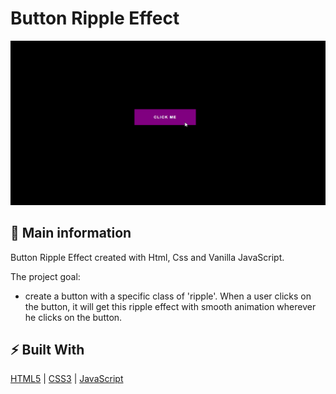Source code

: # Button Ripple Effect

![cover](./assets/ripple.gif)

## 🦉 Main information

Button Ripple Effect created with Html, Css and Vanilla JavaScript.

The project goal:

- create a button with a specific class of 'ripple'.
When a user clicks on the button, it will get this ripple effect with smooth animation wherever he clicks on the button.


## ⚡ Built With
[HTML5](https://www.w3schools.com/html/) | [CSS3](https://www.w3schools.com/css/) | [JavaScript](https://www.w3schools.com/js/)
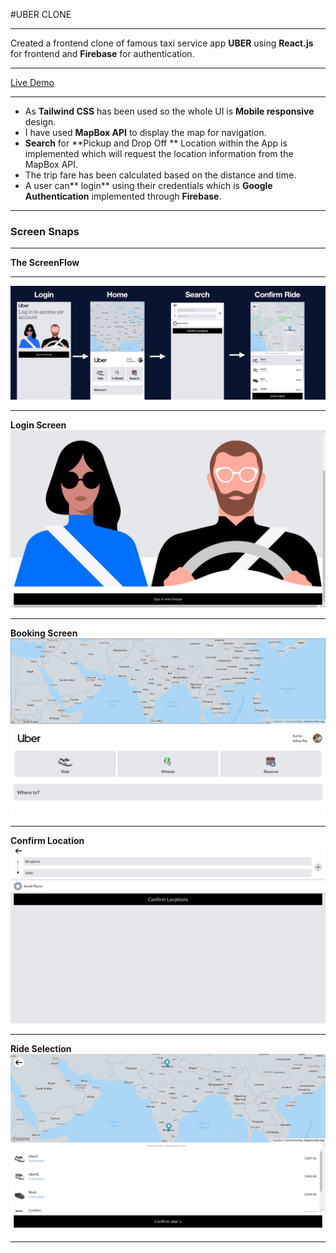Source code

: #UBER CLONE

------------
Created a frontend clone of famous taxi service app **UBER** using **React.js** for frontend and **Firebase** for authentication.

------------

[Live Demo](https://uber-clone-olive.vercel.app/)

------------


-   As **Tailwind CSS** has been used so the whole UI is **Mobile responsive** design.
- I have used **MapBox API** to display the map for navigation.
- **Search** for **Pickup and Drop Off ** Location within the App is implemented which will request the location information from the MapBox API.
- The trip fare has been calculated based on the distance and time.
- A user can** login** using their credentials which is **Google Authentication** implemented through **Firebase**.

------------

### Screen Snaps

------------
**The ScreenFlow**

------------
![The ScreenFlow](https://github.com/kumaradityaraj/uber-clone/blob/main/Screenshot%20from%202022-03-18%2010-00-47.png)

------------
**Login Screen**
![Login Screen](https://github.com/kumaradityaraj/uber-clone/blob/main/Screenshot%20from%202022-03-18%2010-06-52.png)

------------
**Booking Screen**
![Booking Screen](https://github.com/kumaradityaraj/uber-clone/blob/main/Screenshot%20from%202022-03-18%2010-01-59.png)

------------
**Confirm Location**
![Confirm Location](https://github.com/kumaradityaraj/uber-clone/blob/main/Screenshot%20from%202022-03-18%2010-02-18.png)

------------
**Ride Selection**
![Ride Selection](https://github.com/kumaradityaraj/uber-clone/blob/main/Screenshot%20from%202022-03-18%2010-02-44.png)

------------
§ §
### Brief
Where a record above holds a picture, drop the picture and print the rest exactly.

### Solution to this task
Source code

: # Button Ripple Effect

![cover](./assets/ripple.gif)

## 🦉 Main information

Button Ripple Effect created with Html, Css and Vanilla JavaScript.

The project goal:

- create a button with a specific class of 'ripple'.
When a user clicks on the button, it will get this ripple effect with smooth animation wherever he clicks on the button.


## ⚡ Built With
[HTML5](https://www.w3schools.com/html/) | [CSS3](https://www.w3schools.com/css/) | [JavaScript](https://www.w3schools.com/js/)
Source code

: #UBER CLONE

------------
Created a frontend clone of famous taxi service app **UBER** using **React.js** for frontend and **Firebase** for authentication.

------------

[Live Demo](https://uber-clone-olive.vercel.app/)

------------


-   As **Tailwind CSS** has been used so the whole UI is **Mobile responsive** design.
- I have used **MapBox API** to display the map for navigation.
- **Search** for **Pickup and Drop Off ** Location within the App is implemented which will request the location information from the MapBox API.
- The trip fare has been calculated based on the distance and time.
- A user can** login** using their credentials which is **Google Authentication** implemented through **Firebase**.

------------

### Screen Snaps

------------
**The ScreenFlow**

------------
![The ScreenFlow](https://github.com/kumaradityaraj/uber-clone/blob/main/Screenshot%20from%202022-03-18%2010-00-47.png)

------------
**Login Screen**
![Login Screen](https://github.com/kumaradityaraj/uber-clone/blob/main/Screenshot%20from%202022-03-18%2010-06-52.png)

------------
**Booking Screen**
![Booking Screen](https://github.com/kumaradityaraj/uber-clone/blob/main/Screenshot%20from%202022-03-18%2010-01-59.png)

------------
**Confirm Location**
![Confirm Location](https://github.com/kumaradityaraj/uber-clone/blob/main/Screenshot%20from%202022-03-18%2010-02-18.png)

------------
**Ride Selection**
![Ride Selection](https://github.com/kumaradityaraj/uber-clone/blob/main/Screenshot%20from%202022-03-18%2010-02-44.png)

------------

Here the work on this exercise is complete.